Q. apt file Node setting

wuruima · Post by **wuruima** » Wed Jul 30, 2014 10:21 pm

Dear all,
May I ask a quick question?
If I have 4 file system(every one is 10G), and I set the apt file like this

        node "node1"
        {
                fastname "xxx"
                pools ""
                resource disk "/Node1/DataSets81" {pools ""}
                resource scratchdisk "/Node1/Scratch81" {pools ""}
        }
        node "node2"
        {
                fastname "xxx"
                pools ""
                resource disk "/Node2/DataSets81" {pools ""}
                resource scratchdisk "/Node2/Scratch81" {pools ""}
        }
        node "node3"
        {
                fastname "xxx"
                pools ""
                resource disk "/Node3/DataSets81" {pools ""}
                resource scratchdisk "/Node3/Scratch81" {pools ""}
        }
        node "node4"
        {
                fastname "xxx"
                pools ""
                resource disk "/Node4/DataSets81" {pools ""}
                resource scratchdisk "/Node4/Scratch81" {pools ""}
        }

I have a parallel job, which have an input sequential file (50G), will the job auto split the 50G file to 4 nodes for calculate? or meet the error that scratch space full?I don't have enough space in my server for test. would you please kindly give me the result ?Thanks.

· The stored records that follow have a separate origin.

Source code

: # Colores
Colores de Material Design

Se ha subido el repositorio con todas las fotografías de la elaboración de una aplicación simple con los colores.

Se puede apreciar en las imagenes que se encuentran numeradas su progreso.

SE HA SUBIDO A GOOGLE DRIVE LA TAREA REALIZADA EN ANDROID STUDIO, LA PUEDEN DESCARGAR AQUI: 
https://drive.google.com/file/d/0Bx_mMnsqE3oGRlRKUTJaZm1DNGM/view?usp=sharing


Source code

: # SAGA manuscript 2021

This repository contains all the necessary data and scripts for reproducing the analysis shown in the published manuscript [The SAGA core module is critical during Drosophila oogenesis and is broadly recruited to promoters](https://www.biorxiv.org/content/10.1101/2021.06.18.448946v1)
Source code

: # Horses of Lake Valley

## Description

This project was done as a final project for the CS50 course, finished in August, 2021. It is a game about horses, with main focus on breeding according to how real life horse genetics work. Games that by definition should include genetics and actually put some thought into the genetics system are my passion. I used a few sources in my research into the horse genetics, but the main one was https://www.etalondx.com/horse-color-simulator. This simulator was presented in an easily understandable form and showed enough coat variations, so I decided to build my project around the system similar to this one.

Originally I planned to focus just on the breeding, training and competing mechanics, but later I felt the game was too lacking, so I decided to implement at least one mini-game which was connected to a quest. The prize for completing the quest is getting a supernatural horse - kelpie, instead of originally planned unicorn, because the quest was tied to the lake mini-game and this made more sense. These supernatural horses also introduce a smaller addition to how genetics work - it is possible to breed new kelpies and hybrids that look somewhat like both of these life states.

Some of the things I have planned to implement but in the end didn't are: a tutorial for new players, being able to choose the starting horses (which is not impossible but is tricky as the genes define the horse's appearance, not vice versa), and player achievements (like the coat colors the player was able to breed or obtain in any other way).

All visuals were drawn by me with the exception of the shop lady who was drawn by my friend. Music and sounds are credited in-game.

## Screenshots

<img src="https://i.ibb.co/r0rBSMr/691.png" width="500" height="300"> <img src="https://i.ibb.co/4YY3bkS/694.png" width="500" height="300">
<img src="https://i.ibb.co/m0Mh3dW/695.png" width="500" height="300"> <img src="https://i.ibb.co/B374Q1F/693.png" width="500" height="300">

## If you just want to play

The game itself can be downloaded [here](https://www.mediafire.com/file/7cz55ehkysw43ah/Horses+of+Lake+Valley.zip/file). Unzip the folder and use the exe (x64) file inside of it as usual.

ray.wurlod · Post by **ray.wurlod** » Thu Jul 31, 2014 2:07 am

The job will automatically split the data over the four nodes for processing. If you use Round Robin partitioning, which is the default in most cases, then they will be distributed evenly.

Whether or not your scratch space is consumed depends on whether your job performs operations that require scratch space, such as sorting, lookups, etc. That is not something we can easily determine. However, you can, by using the Resource Estimation tool in DataStage Designer.

priyadarshikunal · Post by **priyadarshikunal** » Fri Aug 01, 2014 8:25 am

but still you are 10 GB short

PaulVL · Post by **PaulVL** » Fri Aug 01, 2014 11:24 am

well if you are creative in your job, you could read the data in, fork off the column you need to sort into one data stream, then after that sort, join the data back into the rows.

That's the only way to not drop 50GB of data into your scratch area that is only 40GB total. BTW... that also limits you for other stages that use the scratch resource disk.